Stored data entries:
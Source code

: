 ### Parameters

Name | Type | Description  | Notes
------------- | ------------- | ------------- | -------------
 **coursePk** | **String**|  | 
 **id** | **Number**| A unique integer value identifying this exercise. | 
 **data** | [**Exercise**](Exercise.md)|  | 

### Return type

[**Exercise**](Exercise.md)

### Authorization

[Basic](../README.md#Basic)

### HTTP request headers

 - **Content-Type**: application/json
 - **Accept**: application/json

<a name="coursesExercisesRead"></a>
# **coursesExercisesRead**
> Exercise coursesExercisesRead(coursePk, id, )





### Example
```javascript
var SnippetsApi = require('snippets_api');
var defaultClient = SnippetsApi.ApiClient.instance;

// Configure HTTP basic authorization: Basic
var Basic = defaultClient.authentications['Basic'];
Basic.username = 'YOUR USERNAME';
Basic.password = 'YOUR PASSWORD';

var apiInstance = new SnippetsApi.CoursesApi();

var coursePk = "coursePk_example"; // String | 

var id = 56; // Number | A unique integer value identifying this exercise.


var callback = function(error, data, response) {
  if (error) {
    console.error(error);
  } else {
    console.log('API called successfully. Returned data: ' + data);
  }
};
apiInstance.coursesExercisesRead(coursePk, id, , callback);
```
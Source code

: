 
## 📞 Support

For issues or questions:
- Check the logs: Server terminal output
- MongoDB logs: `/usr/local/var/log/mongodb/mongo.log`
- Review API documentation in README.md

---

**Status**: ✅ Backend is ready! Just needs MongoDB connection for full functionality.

PROBLEM STATEMENT:
Starting from the top of the records and ending at the line that contains "### HTTP request headers", repeat each line exactly and return only those lines.

THE ANSWER:
Source code

: ### Parameters

Name | Type | Description  | Notes
------------- | ------------- | ------------- | -------------
 **coursePk** | **String**|  | 
 **id** | **Number**| A unique integer value identifying this exercise. | 
 **data** | [**Exercise**](Exercise.md)|  | 

### Return type

[**Exercise**](Exercise.md)

### Authorization

[Basic](../README.md#Basic)

### HTTP request headers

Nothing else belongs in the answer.